Exercise — Using the listing below, output only the lines from the one that contains "This is an attempt" through the one that contains "integers with Prototype: int", inclusive, exactly as given and without images.

Records for the task —
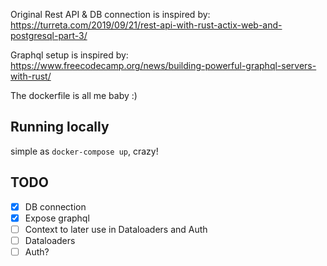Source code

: Original Rest API & DB connection is inspired by:
https://turreta.com/2019/09/21/rest-api-with-rust-actix-web-and-postgresql-part-3/

Graphql setup is inspired by:
https://www.freecodecamp.org/news/building-powerful-graphql-servers-with-rust/

The dockerfile is all me baby :)

## Running locally

simple as `docker-compose up`, crazy!

## TODO

- [x] DB connection
- [x] Expose graphql
- [ ] Context to later use in Dataloaders and Auth
- [ ] Dataloaders
- [ ] Auth?
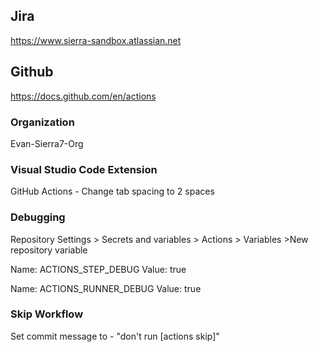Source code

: Jira
---
https://www.sierra-sandbox.atlassian.net

Github
-------
https://docs.github.com/en/actions


### Organization
Evan-Sierra7-Org

### Visual Studio Code Extension 
GitHub Actions - Change tab spacing to 2 spaces

### Debugging
Repository Settings > Secrets and variables > Actions > Variables >New repository variable

Name: ACTIONS_STEP_DEBUG
Value: true

Name: ACTIONS_RUNNER_DEBUG
Value: true

### Skip Workflow
Set commit message to - "don't run [actions skip]"
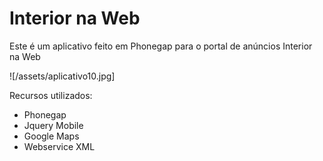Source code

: # Interior na Web

Este é um aplicativo feito em Phonegap para o portal de anúncios Interior na Web

![/assets/aplicativo10.jpg]

Recursos utilizados:

* Phonegap
* Jquery Mobile
* Google Maps
* Webservice XML
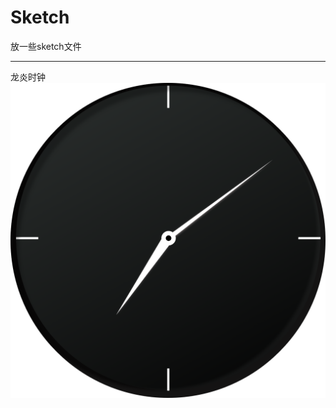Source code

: # Sketch
放一些sketch文件

---

龙炎时钟
![](https://github.com/wangyanlong/Sketch/blob/master/project/龙炎时钟.png)

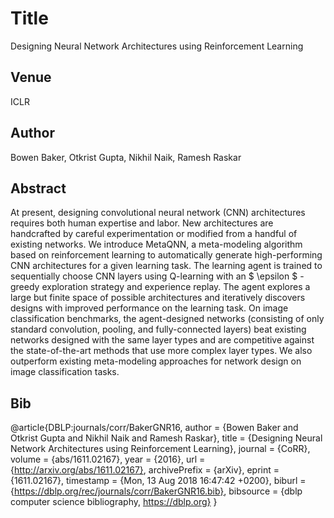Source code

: # Title 
Designing Neural Network Architectures using Reinforcement Learning

## Venue
ICLR

## Author 
Bowen Baker, Otkrist Gupta, Nikhil Naik, Ramesh Raskar
## Abstract 
At present, designing convolutional neural network (CNN) architectures requires both human expertise and labor. New architectures are handcrafted by careful experimentation or modified from a handful of existing networks. We introduce MetaQNN, a meta-modeling algorithm based on reinforcement learning to automatically generate high-performing CNN architectures for a given learning task. The learning agent is trained to sequentially choose CNN layers using Q-learning with an $ \epsilon $ -greedy exploration strategy and experience replay. The agent explores a large but finite space of possible architectures and iteratively discovers designs with improved performance on the learning task. On image classification benchmarks, the agent-designed networks (consisting of only standard convolution, pooling, and fully-connected layers) beat existing networks designed with the same layer types and are competitive against the state-of-the-art methods that use more complex layer types. We also outperform existing meta-modeling approaches for network design on image classification tasks.
## Bib
@article{DBLP:journals/corr/BakerGNR16,
  author    = {Bowen Baker and
               Otkrist Gupta and
               Nikhil Naik and
               Ramesh Raskar},
  title     = {Designing Neural Network Architectures using Reinforcement Learning},
  journal   = {CoRR},
  volume    = {abs/1611.02167},
  year      = {2016},
  url       = {http://arxiv.org/abs/1611.02167},
  archivePrefix = {arXiv},
  eprint    = {1611.02167},
  timestamp = {Mon, 13 Aug 2018 16:47:42 +0200},
  biburl    = {https://dblp.org/rec/journals/corr/BakerGNR16.bib},
  bibsource = {dblp computer science bibliography, https://dblp.org}
}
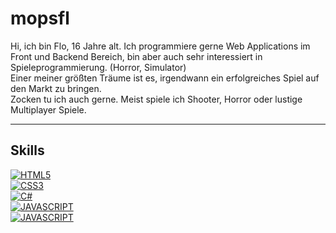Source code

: # mopsfl

Hi, ich bin Flo, 16 Jahre alt. Ich programmiere gerne Web Applications im Front und Backend Bereich, bin aber auch sehr interessiert in Spieleprogrammierung. (Horror, Simulator)<br>
Einer meiner größten Träume ist es, irgendwann ein erfolgreiches Spiel auf den Markt zu bringen.<br>
Zocken tu ich auch gerne. Meist spiele ich Shooter, Horror oder lustige Multiplayer Spiele.<br>

____________

## Skills
[![HTML5](https://img.shields.io/badge/HTML5-E34F26?style=for-the-badge&logo=html5&logoColor=white)](https://github.com/mopsfl?tab=repositories&language=html)</br>
[![CSS3](https://img.shields.io/badge/CSS3-1572B6?style=for-the-badge&logo=css3&logoColor=white)](https://github.com/mopsfl?tab=repositories&language=css)</br>
[![C#](https://img.shields.io/badge/C%23-239120?style=for-the-badge&logo=c-sharp&logoColor=white)](https://github.com/mopsfl)</br>
[![JAVASCRIPT](https://img.shields.io/badge/JavaScript-323330?style=for-the-badge&logo=javascript&logoColor=F7DF1E)](https://github.com/mopsfl?tab=repositories&language=javascript)</br>
[![JAVASCRIPT](https://img.shields.io/badge/LUA-00008b?style=for-the-badge&logo=lua&logoColor=00008b)](https://github.com/mopsfl?tab=repositories&language=lua)</br>
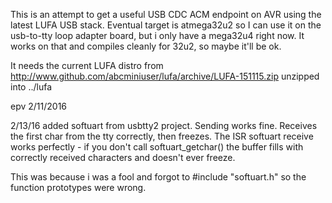 This is an attempt to get a useful USB CDC ACM endpoint on AVR using the 
latest LUFA USB stack. Eventual target is atmega32u2 so I can use it on the
usb-to-tty loop adapter board, but i only have a mega32u4 right now. It
works on that and compiles cleanly for 32u2, so maybe it'll be ok. 

It needs the current LUFA distro from 
http://www.github.com/abcminiuser/lufa/archive/LUFA-151115.zip
unzipped into ../lufa

epv 2/11/2016

2/13/16
added softuart from usbtty2 project. 
Sending works fine. 
Receives the first char from the tty correctly, then freezes. 
The ISR softuart receive works perfectly - if you don't call softuart_getchar()
the buffer fills with correctly received characters and doesn't ever freeze. 

This was because i was a fool and forgot to #include "softuart.h" so the function
prototypes were wrong. 

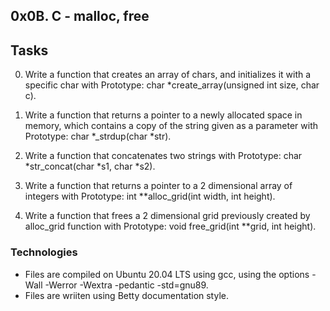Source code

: ## 0x0B. C - malloc, free

## Tasks

0. Write a function that creates an array of chars, and initializes it with
a specific char with Prototype: char *create_array(unsigned int size, char c).

1. Write a function that returns a pointer to a newly allocated space in
memory, which contains a copy of the string given as a parameter with
Prototype: char *_strdup(char *str).

2. Write a function that concatenates two strings with
Prototype: char *str_concat(char *s1, char *s2).

3. Write a function that returns a pointer to a 2 dimensional array of
integers with Prototype: int **alloc_grid(int width, int height).

4. Write a function that frees a 2 dimensional grid previously created by
alloc_grid function with Prototype: void free_grid(int **grid, int height).


### Technologies
* Files are compiled on Ubuntu 20.04 LTS using gcc, using the options
-Wall -Werror -Wextra -pedantic -std=gnu89.
* Files are wriiten using Betty documentation style.
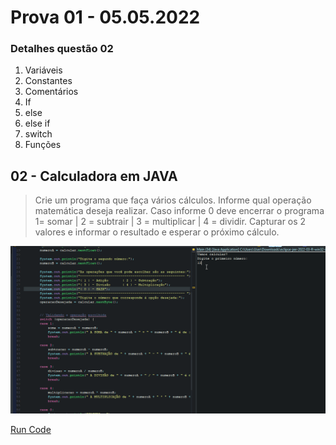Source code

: # Prova 01 - 05.05.2022

### Detalhes questão 02 

1. Variáveis
1. Constantes
1. Comentários
1. If
  1. else
  1. else if
1. switch
1. Funções

## 02 - Calculadora em JAVA
> Crie um programa que faça vários cálculos.
Informe qual operação matemática deseja realizar.
Caso informe 0 deve encerrar o programa
1=  somar |
2 = subtrair |
3 = multiplicar |
4 = dividir.
Capturar os 2 valores e informar o resultado e esperar o próximo cálculo.


![Gif Calculadora em JAVA!](/gif_img/prova02.gif)


[Run Code](https://replit.com/@ariana-ssilva/SophisticatedInternalTitle#Main.java:7:34)

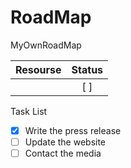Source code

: # RoadMap
MyOwnRoadMap


| Resourse | Status |
| :------  |  :---: |
|          |   [ ]  |

Task List	

- [x] Write the press release
- [ ] Update the website
- [ ] Contact the media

Exercise solution —
 This is an attempt to get a useful USB CDC ACM endpoint on AVR using the 
latest LUFA USB stack. Eventual target is atmega32u2 so I can use it on the
usb-to-tty loop adapter board, but i only have a mega32u4 right now. It
works on that and compiles cleanly for 32u2, so maybe it'll be ok. 

It needs the current LUFA distro from 
http://www.github.com/abcminiuser/lufa/archive/LUFA-151115.zip
unzipped into ../lufa

epv 2/11/2016

2/13/16
added softuart from usbtty2 project. 
Sending works fine. 
Receives the first char from the tty correctly, then freezes. 
The ISR softuart receive works perfectly - if you don't call softuart_getchar()
the buffer fills with correctly received characters and doesn't ever freeze. 

This was because i was a fool and forgot to #include "softuart.h" so the function
prototypes were wrong. 

Source code

: ## 0x0B. C - malloc, free

## Tasks

0. Write a function that creates an array of chars, and initializes it with
a specific char with Prototype: char *create_array(unsigned int size, char c).

1. Write a function that returns a pointer to a newly allocated space in
memory, which contains a copy of the string given as a parameter with
Prototype: char *_strdup(char *str).

2. Write a function that concatenates two strings with
Prototype: char *str_concat(char *s1, char *s2).

3. Write a function that returns a pointer to a 2 dimensional array of
integers with Prototype: int **alloc_grid(int width, int height).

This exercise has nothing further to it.